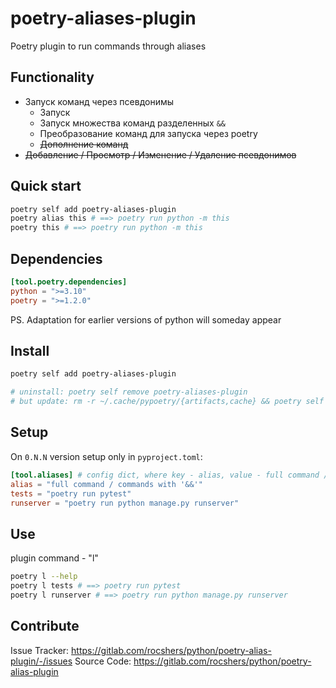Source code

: # poetry-aliases-plugin

Poetry plugin to run commands through aliases

## Functionality

- Запуск команд через псевдонимы
  - Запуск
  - Запуск множества команд разделенных `&&`
  - Преобразование команд для запуска через poetry
  - ~~Дополнение команд~~
- ~~Добавление / Просмотр / Изменение / Удаление псевдонимов~~

## Quick start

```bash
poetry self add poetry-aliases-plugin
poetry alias this # ==> poetry run python -m this
poetry this # ==> poetry run python -m this
```

## Dependencies

```toml
[tool.poetry.dependencies]
python = ">=3.10"
poetry = ">=1.2.0"
```

PS. Adaptation for earlier versions of python will someday appear

## Install

```bash
poetry self add poetry-aliases-plugin

# uninstall: poetry self remove poetry-aliases-plugin
# but update: rm -r ~/.cache/pypoetry/{artifacts,cache} && poetry self update poetry-aliases-plugin
```

## Setup

On `0.N.N` version setup only in `pyproject.toml`:

```toml
[tool.aliases] # config dict, where key - alias, value - full command / commands with "&&"
alias = "full command / commands with '&&'"
tests = "poetry run pytest"
runserver = "poetry run python manage.py runserver"
```

## Use

plugin command - "l"

```bash
poetry l --help
poetry l tests # ==> poetry run pytest
poetry l runserver # ==> poetry run python manage.py runserver
```

## Contribute

Issue Tracker: <https://gitlab.com/rocshers/python/poetry-alias-plugin/-/issues>
Source Code: <https://gitlab.com/rocshers/python/poetry-alias-plugin>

• [THE TASK]
Scan the material for the word "with". Return every line where it is found.

• [TASK OUTPUT]
[tool.aliases] # config dict, where key - alias, value - full command / commands with "&&"
alias = "full command / commands with '&&'"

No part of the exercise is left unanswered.